Quantum cryptography to protect electric grid security
February 18, 2013

A miniature transmitter communicates with a trusted authority via fiber optic cables to generate random cryptographic keys to encode and decode information (credit: Los Alamos National Laboratory)
Los Alamos National Laboratory scientists have completed the first-ever demonstration of using quantum cryptography to make control data for electric grids secure .
Controllers for the electric distribution grid tend to be vulnerable to intrusion.
The electric grid also needs to accommodate new renewable energy sources, such as solar panels and wind generators, because their availability can fluctuate on short time scales.
Control data must be both trustworthy (with strong authentication), but also delivered without delays, which standard cryptographic techniques cannot provide (they operate too slowly).
Quantum cryptography provides a means of detecting and defeating an adversary who might try to intercept or attack the communications. Single photons are used to produce secure random numbers between users, and these random numbers are then used to authenticate and encrypt the grid control data and commands. Because the random numbers are produced securely, they act as cryptographic key material for data authentication and encryption algorithms.

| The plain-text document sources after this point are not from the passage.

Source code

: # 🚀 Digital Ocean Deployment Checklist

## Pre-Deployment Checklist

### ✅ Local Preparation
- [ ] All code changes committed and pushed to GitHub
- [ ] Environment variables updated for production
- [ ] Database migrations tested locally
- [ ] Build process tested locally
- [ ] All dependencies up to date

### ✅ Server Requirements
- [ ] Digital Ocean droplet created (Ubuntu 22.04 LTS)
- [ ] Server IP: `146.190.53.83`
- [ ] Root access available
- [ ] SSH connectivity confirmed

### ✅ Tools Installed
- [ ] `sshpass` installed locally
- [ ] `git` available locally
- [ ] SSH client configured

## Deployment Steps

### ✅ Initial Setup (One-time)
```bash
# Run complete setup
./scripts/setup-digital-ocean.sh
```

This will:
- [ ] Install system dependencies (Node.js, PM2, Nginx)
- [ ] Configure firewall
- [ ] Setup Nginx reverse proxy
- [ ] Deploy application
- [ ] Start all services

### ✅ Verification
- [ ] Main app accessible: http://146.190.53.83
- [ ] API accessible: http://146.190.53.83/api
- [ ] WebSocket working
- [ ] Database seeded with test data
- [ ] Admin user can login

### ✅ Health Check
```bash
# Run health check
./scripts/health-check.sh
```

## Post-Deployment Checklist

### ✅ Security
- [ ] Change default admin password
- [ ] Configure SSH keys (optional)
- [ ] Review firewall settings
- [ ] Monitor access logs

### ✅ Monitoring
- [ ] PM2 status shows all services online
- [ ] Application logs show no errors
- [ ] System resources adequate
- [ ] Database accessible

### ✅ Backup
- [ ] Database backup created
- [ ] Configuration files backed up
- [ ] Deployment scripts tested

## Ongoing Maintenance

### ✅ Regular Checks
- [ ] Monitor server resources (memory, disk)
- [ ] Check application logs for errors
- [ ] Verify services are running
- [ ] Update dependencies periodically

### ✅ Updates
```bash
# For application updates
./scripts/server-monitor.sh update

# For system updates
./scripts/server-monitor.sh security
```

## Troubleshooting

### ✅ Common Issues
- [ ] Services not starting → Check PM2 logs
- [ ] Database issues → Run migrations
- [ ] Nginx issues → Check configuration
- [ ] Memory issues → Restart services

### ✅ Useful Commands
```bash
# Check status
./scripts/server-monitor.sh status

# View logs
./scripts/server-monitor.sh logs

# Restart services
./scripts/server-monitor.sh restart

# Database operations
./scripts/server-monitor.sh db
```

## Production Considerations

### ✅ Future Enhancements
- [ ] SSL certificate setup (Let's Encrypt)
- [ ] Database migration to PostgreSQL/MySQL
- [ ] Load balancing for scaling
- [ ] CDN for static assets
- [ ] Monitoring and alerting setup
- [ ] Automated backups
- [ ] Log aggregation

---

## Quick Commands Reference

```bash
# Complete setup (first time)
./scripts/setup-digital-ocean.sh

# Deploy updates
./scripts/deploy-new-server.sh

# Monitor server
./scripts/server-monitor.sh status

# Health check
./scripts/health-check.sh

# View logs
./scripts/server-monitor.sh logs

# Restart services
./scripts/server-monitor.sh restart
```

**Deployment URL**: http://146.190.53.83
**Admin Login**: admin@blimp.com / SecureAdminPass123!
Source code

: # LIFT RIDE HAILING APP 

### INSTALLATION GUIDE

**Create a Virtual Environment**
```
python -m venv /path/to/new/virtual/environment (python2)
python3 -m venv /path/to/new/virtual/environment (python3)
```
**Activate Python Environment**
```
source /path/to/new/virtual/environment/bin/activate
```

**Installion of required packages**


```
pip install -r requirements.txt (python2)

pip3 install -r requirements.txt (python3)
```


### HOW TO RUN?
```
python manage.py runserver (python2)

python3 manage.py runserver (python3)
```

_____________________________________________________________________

At the heart of the new quantum-secured communications system is a unique, miniaturized quantum-computer transmitter invention, known as a QKarD. It is 100,000 times smaller than any competing quantum-computing device, according to Jane Nordholt, the Los Alamos principal investigator.
“This project shows that quantum cryptography is compatible with electric-grid control communications, providing strong security assurances rooted in the laws of physics, without introducing excessive delays in data delivery,” said Nordholt.
The new system provides the necessary strong security assurances, as well as latencies (time to send a message) that are at least 100 smaller than requirements — typically 250 microseconds, including 120 microseconds to traverse the 25 kilometers of optical fiber connecting the two experimental nodes.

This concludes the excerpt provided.